Return each line exactly as written. Begin with the first line of the entries and end with the line that has "1. **Server-side Only**: API".

:: Dataset extract

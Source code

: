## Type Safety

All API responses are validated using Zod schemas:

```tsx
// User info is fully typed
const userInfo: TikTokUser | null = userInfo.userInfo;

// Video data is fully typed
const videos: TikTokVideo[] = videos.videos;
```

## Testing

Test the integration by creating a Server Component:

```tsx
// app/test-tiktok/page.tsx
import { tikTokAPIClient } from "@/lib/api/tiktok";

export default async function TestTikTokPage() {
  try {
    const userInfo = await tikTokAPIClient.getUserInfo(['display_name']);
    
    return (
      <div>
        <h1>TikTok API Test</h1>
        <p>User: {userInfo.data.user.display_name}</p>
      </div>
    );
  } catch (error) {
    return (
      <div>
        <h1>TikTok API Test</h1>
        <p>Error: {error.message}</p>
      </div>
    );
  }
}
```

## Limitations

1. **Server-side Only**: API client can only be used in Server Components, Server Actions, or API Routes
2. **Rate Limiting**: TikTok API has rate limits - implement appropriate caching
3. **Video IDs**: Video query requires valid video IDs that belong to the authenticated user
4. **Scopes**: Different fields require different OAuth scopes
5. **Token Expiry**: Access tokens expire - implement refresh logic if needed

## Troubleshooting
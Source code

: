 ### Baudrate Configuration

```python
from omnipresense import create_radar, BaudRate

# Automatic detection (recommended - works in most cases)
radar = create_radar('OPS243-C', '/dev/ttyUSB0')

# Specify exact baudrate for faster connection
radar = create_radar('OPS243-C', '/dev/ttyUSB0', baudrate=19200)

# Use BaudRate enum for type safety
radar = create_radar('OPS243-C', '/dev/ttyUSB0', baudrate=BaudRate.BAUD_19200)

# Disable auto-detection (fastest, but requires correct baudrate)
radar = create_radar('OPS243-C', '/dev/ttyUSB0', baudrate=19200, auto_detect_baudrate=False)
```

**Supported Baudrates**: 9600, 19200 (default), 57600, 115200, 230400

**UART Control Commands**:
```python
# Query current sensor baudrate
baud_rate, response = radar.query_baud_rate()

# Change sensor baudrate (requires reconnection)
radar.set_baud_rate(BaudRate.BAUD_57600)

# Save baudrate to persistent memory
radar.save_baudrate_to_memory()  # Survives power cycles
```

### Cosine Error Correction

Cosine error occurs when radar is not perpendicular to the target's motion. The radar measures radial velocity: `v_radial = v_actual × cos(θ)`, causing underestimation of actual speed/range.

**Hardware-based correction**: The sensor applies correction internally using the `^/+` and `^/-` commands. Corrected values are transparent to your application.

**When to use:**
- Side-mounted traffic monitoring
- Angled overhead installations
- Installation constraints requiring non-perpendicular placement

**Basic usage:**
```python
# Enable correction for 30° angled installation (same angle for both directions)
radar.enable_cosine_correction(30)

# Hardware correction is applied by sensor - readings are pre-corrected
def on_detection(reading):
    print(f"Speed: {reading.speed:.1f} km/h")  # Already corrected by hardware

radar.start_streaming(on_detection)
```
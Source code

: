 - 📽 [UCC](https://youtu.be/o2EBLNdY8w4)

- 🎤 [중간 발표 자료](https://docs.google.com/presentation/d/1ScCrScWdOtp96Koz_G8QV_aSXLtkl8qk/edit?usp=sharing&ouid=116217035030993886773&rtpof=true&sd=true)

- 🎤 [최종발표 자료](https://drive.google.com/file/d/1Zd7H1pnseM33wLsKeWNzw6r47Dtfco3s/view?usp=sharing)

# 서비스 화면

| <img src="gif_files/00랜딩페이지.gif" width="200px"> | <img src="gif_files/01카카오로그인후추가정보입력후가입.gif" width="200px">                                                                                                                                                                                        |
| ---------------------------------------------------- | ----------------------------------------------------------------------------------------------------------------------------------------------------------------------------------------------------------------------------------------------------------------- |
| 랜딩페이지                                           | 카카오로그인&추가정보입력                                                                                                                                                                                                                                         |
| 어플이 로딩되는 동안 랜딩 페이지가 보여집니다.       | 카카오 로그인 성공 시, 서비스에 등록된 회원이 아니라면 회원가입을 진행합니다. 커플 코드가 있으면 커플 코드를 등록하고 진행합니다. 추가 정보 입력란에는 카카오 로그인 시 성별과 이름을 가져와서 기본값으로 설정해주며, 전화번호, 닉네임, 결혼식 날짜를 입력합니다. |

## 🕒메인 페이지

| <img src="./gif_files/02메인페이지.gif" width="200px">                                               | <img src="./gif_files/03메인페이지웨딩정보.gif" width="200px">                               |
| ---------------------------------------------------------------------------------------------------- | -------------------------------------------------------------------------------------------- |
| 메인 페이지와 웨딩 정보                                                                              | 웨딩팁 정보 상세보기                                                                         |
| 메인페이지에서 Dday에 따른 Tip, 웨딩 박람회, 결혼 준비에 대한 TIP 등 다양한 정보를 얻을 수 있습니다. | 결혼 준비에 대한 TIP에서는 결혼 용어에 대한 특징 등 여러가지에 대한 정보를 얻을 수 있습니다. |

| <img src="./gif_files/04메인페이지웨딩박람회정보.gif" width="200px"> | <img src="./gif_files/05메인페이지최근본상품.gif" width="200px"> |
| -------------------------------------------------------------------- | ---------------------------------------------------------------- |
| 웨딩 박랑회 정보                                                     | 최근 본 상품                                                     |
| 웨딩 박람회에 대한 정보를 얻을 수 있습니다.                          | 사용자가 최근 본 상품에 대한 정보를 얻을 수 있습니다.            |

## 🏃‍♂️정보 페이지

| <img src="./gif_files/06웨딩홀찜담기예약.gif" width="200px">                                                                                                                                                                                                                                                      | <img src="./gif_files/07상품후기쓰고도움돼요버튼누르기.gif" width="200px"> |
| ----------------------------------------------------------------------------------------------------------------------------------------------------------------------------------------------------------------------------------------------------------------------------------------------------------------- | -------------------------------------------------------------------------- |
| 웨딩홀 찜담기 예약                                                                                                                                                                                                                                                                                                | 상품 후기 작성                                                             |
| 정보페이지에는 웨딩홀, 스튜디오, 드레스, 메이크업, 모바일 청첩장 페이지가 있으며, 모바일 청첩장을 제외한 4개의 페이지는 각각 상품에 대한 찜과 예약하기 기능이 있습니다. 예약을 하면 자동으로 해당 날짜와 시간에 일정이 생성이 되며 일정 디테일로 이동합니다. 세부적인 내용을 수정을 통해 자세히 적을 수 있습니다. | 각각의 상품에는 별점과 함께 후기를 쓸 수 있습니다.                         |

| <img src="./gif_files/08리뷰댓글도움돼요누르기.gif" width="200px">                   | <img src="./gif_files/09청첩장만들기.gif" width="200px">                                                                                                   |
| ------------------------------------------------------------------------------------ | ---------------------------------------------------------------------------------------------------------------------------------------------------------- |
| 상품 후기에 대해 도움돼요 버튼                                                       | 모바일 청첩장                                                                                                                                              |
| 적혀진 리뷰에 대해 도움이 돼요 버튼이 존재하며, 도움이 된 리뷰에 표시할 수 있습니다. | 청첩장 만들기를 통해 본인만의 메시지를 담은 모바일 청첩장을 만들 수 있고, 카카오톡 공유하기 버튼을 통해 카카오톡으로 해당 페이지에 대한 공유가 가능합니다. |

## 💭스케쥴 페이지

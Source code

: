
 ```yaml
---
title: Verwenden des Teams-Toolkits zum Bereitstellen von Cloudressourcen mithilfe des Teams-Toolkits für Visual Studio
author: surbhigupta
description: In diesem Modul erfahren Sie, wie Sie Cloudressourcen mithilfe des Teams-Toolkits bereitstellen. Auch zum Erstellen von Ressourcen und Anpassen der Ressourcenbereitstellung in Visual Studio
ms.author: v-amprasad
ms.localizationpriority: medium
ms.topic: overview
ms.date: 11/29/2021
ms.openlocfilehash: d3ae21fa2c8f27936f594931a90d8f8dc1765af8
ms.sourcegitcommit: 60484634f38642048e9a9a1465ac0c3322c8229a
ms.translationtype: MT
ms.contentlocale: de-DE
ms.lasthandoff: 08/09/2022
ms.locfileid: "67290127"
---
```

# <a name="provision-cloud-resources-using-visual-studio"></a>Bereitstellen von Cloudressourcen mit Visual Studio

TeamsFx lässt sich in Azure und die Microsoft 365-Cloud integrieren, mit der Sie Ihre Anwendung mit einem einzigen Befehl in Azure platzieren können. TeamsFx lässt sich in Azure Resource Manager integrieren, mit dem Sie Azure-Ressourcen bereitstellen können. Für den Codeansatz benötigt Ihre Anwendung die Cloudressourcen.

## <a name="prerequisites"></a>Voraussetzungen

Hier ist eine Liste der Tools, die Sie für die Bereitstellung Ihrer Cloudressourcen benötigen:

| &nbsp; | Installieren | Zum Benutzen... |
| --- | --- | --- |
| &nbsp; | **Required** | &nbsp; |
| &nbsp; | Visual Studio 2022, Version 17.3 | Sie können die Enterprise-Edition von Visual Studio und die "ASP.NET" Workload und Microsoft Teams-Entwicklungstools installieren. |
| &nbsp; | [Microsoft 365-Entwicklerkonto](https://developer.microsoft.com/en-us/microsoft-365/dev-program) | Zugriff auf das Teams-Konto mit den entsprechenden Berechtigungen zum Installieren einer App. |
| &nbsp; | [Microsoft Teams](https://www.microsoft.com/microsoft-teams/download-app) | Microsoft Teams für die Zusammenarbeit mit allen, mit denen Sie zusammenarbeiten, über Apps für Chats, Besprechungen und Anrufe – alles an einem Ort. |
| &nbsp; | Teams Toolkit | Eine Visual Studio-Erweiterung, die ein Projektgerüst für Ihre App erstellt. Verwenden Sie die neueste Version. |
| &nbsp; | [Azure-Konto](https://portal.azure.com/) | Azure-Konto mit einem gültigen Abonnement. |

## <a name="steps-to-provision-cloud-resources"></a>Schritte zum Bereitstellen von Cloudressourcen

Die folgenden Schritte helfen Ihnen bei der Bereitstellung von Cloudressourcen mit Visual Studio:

::::

__Answer to this task__
Source code

:## Type Safety

All API responses are validated using Zod schemas:

```tsx
// User info is fully typed
const userInfo: TikTokUser | null = userInfo.userInfo;

// Video data is fully typed
const videos: TikTokVideo[] = videos.videos;
```

## Testing

Test the integration by creating a Server Component:

```tsx
// app/test-tiktok/page.tsx
import { tikTokAPIClient } from "@/lib/api/tiktok";

export default async function TestTikTokPage() {
  try {
    const userInfo = await tikTokAPIClient.getUserInfo(['display_name']);
    
    return (
      <div>
        <h1>TikTok API Test</h1>
        <p>User: {userInfo.data.user.display_name}</p>
      </div>
    );
  } catch (error) {
    return (
      <div>
        <h1>TikTok API Test</h1>
        <p>Error: {error.message}</p>
      </div>
    );
  }
}
```

## Limitations

1. **Server-side Only**: API client can only be used in Server Components, Server Actions, or API Routes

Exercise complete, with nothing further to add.